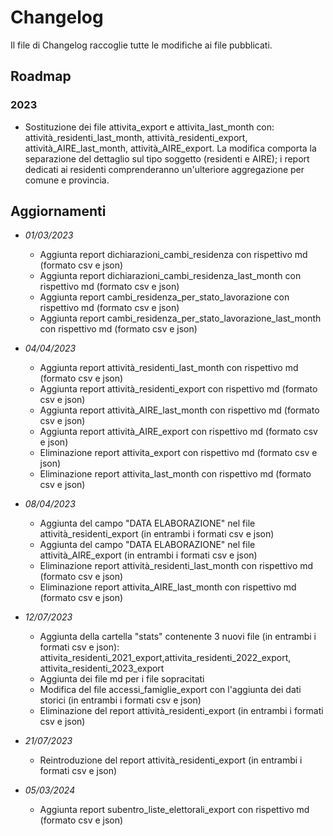 # Changelog

Il file di Changelog raccoglie tutte le modifiche ai file pubblicati.

## Roadmap
### 2023
- Sostituzione dei file attivita_export e attivita_last_month con: attività_residenti_last_month, attività_residenti_export, attività_AIRE_last_month, attività_AIRE_export. La modifica comporta la separazione del dettaglio sul tipo soggetto (residenti e AIRE); i report dedicati ai residenti comprenderanno un'ulteriore aggregazione per comune e provincia.  

## Aggiornamenti 
- *01/03/2023*
 	* Aggiunta report dichiarazioni_cambi_residenza con rispettivo md (formato csv e json)
	* Aggiunta report dichiarazioni_cambi_residenza_last_month con rispettivo md (formato csv e json)
	* Aggiunta report cambi_residenza_per_stato_lavorazione con rispettivo md (formato csv e json)
	* Aggiunta report cambi_residenza_per_stato_lavorazione_last_month con rispettivo md (formato csv e json)

- *04/04/2023*
 	* Aggiunta report attività_residenti_last_month con rispettivo md (formato csv e json)
	* Aggiunta report attività_residenti_export con rispettivo md (formato csv e json)
	* Aggiunta report attività_AIRE_last_month con rispettivo md (formato csv e json)
	* Aggiunta report attività_AIRE_export con rispettivo md (formato csv e json)
	* Eliminazione report attivita_export con rispettivo md (formato csv e json)
	* Eliminazione report attivita_last_month con rispettivo md (formato csv e json)

- *08/04/2023*
 	* Aggiunta del campo "DATA ELABORAZIONE" nel file attività_residenti_export (in entrambi i formati csv e json)
	* Aggiunta del campo "DATA ELABORAZIONE" nel file attività_AIRE_export (in entrambi i formati csv e json)
	* Eliminazione report attività_residenti_last_month con rispettivo md (formato csv e json)
	* Eliminazione report attivita_AIRE_last_month con rispettivo md (formato csv e json)

	
- *12/07/2023*
 	* Aggiunta della cartella "stats" contenente 3 nuovi file (in entrambi i formati csv e json): attivita_residenti_2021_export,attivita_residenti_2022_export, attivita_residenti_2023_export
	* Aggiunta dei file md per i file sopracitati
	* Modifica del file accessi_famiglie_export con l'aggiunta dei dati storici (in entrambi i formati csv e json)
	* Eliminazione del report attività_residenti_export (in entrambi i formati csv e json)

- *21/07/2023*
 	* Reintroduzione del report attività_residenti_export (in entrambi i formati csv e json)
    
- *05/03/2024*
  	* Aggiunta report subentro_liste_elettorali_export con rispettivo md (formato csv e json)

-.-.-

Output only an exact transcription of the lines above from the one with "- *08/04/2023*" up to and including the one with "Aggiunta della cartella".

- *08/04/2023*
 	* Aggiunta del campo "DATA ELABORAZIONE" nel file attività_residenti_export (in entrambi i formati csv e json)
	* Aggiunta del campo "DATA ELABORAZIONE" nel file attività_AIRE_export (in entrambi i formati csv e json)
	* Eliminazione report attività_residenti_last_month con rispettivo md (formato csv e json)
	* Eliminazione report attivita_AIRE_last_month con rispettivo md (formato csv e json)

	
- *12/07/2023*
 	* Aggiunta della cartella "stats" contenente 3 nuovi file (in entrambi i formati csv e json): attivita_residenti_2021_export,attivita_residenti_2022_export, attivita_residenti_2023_export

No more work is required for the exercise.